% Generated by roxygen2: do not edit by hand
% Please edit documentation in R/find_countrycol.R
\name{find_countrycol}
\alias{find_countrycol}
\title{Finds columns containing country names}
\usage{
find_countrycol(
  x,
  return_index = FALSE,
  allow_NA = TRUE,
  min_share = 0.8,
  sample_size = 1000
)
}
\arguments{
\item{x}{A data frame object}

\item{return_index}{A logical value indicating whether the function should return the index of country columns instead of the column names. Default is \code{FALSE}, column names are returned.}

\item{allow_NA}{Logical value indicating whether columns containing \code{NA} values are to be considered as country columns. Default is \code{allow_NA=FALSE}, the function will not return country column containing \code{NA} values.}

\item{min_share}{A value between \code{0} and \code{1} indicating the minimum share of country names in columns that are returned. A value of \code{0} will return any column containing a country name. A value of \code{1} will return only columns whose entries are all country names. Default is \code{0.9}, i.e. at least 90 percent of the column entries need to be country names.}

\item{sample_size}{Either \code{NA} or a numeric value indicating the sample size used for evaluating columns. Default is \code{1000}. If \code{NA} is passed, the function will evaluate the full table. The minimum accepted value is \code{100} (i.e. 100 randomly sampled rows are used to evaluate the columns).
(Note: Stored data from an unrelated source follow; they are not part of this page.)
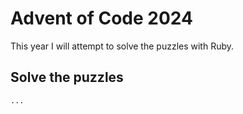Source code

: # Advent of Code 2024

This year I will attempt to solve the puzzles with Ruby.

## Solve the puzzles

```sh
...
```
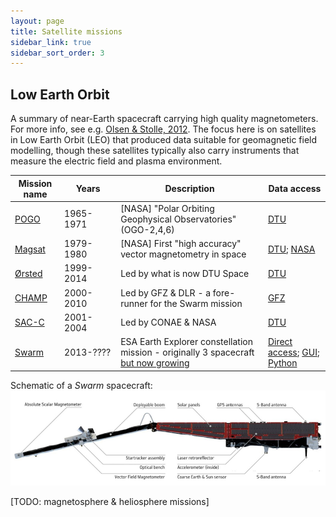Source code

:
 ```yaml
---
layout: page
title: Satellite missions
sidebar_link: true
sidebar_sort_order: 3
---
```


## Low Earth Orbit

A summary of near-Earth spacecraft carrying high quality magnetometers.
For more info, see e.g. [Olsen & Stolle, 2012](https://dx.doi.org/10.1146/annurev-earth-042711-105540).
The focus here is on satellites in Low Earth Orbit (LEO) that produced data suitable for geomagnetic field modelling, though these satellites typically also carry instruments that measure the electric field and plasma environment.

| Mission name | Years     | Description | Data access |
|--------------|-----------|-------------|-------------|
| [POGO]       | 1965-1971 | [NASA] "Polar Orbiting Geophysical Observatories" (OGO-2,4,6) | [DTU](https://ftp.space.dtu.dk/data/magnetic-satellites/)
| [Magsat]     | 1979-1980 | [NASA] First "high accuracy" vector magnetometry in space  | [DTU](https://ftp.space.dtu.dk/data/magnetic-satellites/); [NASA](https://spdf.gsfc.nasa.gov/pub/data/magsat/mag/)
| [Ørsted]     | 1999-2014 | Led by what is now DTU Space | [DTU](https://ftp.space.dtu.dk/data/magnetic-satellites/)
| [CHAMP]      | 2000-2010 | Led by GFZ & DLR - a fore-runner for the Swarm mission | [GFZ](ftp://magftp.gfz-potsdam.de/CHAMP/L3_DATA/)
| [SAC-C]      | 2001-2004 | Led by CONAE & NASA | [DTU](https://ftp.space.dtu.dk/data/magnetic-satellites/)
| [Swarm]      | 2013-???? | ESA Earth Explorer constellation mission - originally 3 spacecraft [but now growing](https://doi.org/10.1029/2019EO123269) | [Direct access](https://earth.esa.int/web/guest/swarm/data-access); [GUI](https://vires.services/); [Python](http://viresclient.readthedocs.io)

[POGO]:   https://space.skyrocket.de/doc_sdat/ogo.htm
[Magsat]: https://earth.esa.int/web/eoportal/satellite-missions/m/magsat
[Ørsted]: https://earth.esa.int/web/eoportal/satellite-missions/o/oersted
[CHAMP]:  https://earth.esa.int/web/eoportal/satellite-missions/c-missions/champ
[SAC-C]:  https://earth.esa.int/web/eoportal/satellite-missions/s/sac-c
[Swarm]:  https://earth.esa.int/eogateway/missions/swarm

Schematic of a *Swarm* spacecraft:
![Swarm spacecraft](/pages/figs/swarm_sc.png)


[TODO: magnetosphere & heliosphere missions]

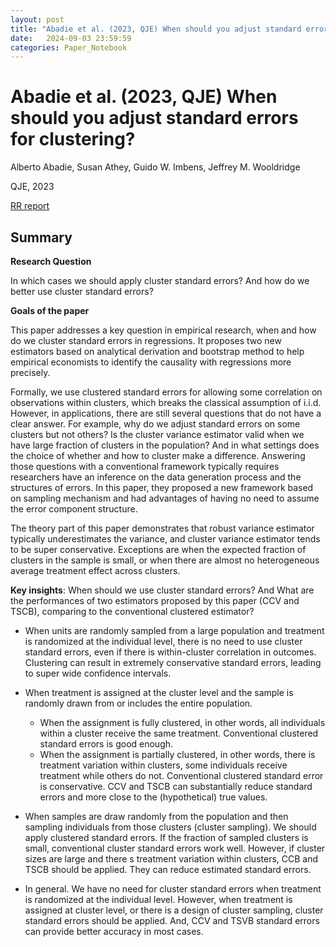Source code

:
 ```yaml
---
layout: post
title: "Abadie et al. (2023, QJE) When should you adjust standard errors for clustering?"
date:   2024-09-03 23:59:59
categories: Paper_Notebook
---
```


# Abadie et al. (2023, QJE) When should you adjust standard errors for clustering?

Alberto Abadie, Susan Athey, Guido W. Imbens, Jeffrey M. Wooldridge

QJE, 2023

[RR report]({{site.baseurl}}/assets/AAIW_cluster_se.pdf)

## Summary

**Research Question**

In which cases we should apply cluster standard errors? And how do we better use cluster standard errors?

**Goals of the paper**

This paper addresses a key question in empirical research, when and how do we cluster standard errors in regressions. It proposes two new estimators based on analytical derivation and bootstrap method to help empirical economists to identify the causality with regressions more precisely. 

Formally, we use clustered standard errors for allowing some correlation on observations within clusters, which breaks the classical assumption of i.i.d. However, in applications, there are still several questions that do not have a clear answer. For example, why do we adjust standard errors on some clusters but not others? Is the cluster variance estimator valid when we have large fraction of clusters in the population? And in what settings does the choice of whether and how to cluster make a difference. Answering those questions with a conventional framework typically requires researchers have an inference on the data generation process and the structures of errors. In this paper, they proposed a new framework based on sampling mechanism and had advantages of having no need to assume the error component structure. 

The theory part of this paper demonstrates that robust variance estimator typically underestimates the variance, and cluster variance estimator tends to be super conservative. Exceptions are when the expected fraction of clusters in the sample is small, or when there are almost no heterogeneous average treatment effect across clusters. 

**Key insights**: When should we use cluster standard errors? And What are the performances of two estimators proposed by this paper (CCV and TSCB), comparing to the conventional clustered estimator?

- When units are randomly sampled from a large population and treatment is randomized at the individual level, there is no need to use cluster standard errors, even if there is within-cluster correlation in outcomes. Clustering can result in extremely conservative standard errors, leading to super wide confidence intervals.
  
- When treatment is assigned at the cluster level and the sample is randomly drawn from or includes the entire population. 
  - When the assignment is fully clustered, in other words, all individuals within a cluster receive the same treatment. Conventional clustered standard errors is good enough.
  - When the assignment is partially clustered, in other words, there is treatment variation within clusters, some individuals receive treatment while others do not. Conventional clustered standard error is conservative. CCV and TSCB can substantially reduce standard errors and more close to the (hypothetical) true values.
    
- When samples are draw randomly from the population and then sampling individuals from those clusters (cluster sampling). We should apply clustered standard errors. If the fraction of sampled clusters is small, conventional cluster standard errors work well. However, if cluster sizes are large and there s treatment variation within clusters, CCB and TSCB should be applied. They can reduce estimated standard errors.
  
- In general. We have no need for cluster standard errors when treatment is randomized at the individual level. However, when treatment is assigned at cluster level, or there is a design of cluster sampling, cluster standard errors should be applied. And, CCV and TSVB standard errors can provide better accuracy in most cases. 




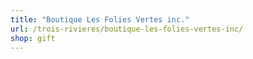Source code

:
 ```yaml
---
title: "Boutique Les Folies Vertes inc."
url: /trois-rivieres/boutique-les-folies-vertes-inc/
shop: gift
---
```

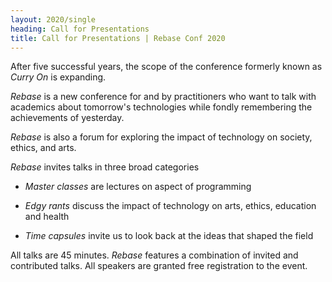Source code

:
 ```yaml
---
layout: 2020/single
heading: Call for Presentations
title: Call for Presentations | Rebase Conf 2020
---
```


After five successful years, the scope of the conference formerly known as
*Curry On* is expanding.

*Rebase* is a new conference for and by practitioners who want to talk with
academics about tomorrow's technologies while fondly remembering the
achievements of yesterday.

*Rebase* is also a forum for exploring the impact of technology on society,
ethics, and arts.

*Rebase* invites talks in three broad categories

  - _Master classes_  are lectures on aspect of  programming

  - _Edgy rants_ discuss the impact of technology on arts, ethics, education
     and health

  - _Time capsules_ invite us to look back at the ideas that shaped the
    field

All talks are 45 minutes. *Rebase* features a combination of invited and
contributed talks. All speakers are granted free registration to the event.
This parameter can be tuned to speed up computation on long datasets. Taking a sample could result in inexact identification of key columns, accuracy improves with larger samples.}
}
\value{
Returns a vector of country names (\code{return_index=FALSE}) or column indices (\code{return_index=TRUE}) of columns containing country names.
}
\description{
This function takes a data frame as argument and returns the column name (or index) of all columns containing country names.
It can be used to automate the search of country columns in data frames.
For the purpose of this function, a country is any of the 249 territories designated in the ISO standard \code{3166}.
On large datasets a random sample is used for evaluating the columns.
}
\examples{
find_countrycol(x=data.frame(a=c("Brésil","Tonga","FRA"), b=c(1,2,3)))
}
\seealso{
\link[countries]{is_country}, \link[countries]{country_name}, \link[countries]{find_keycol}, \link[countries]{find_timecol}
}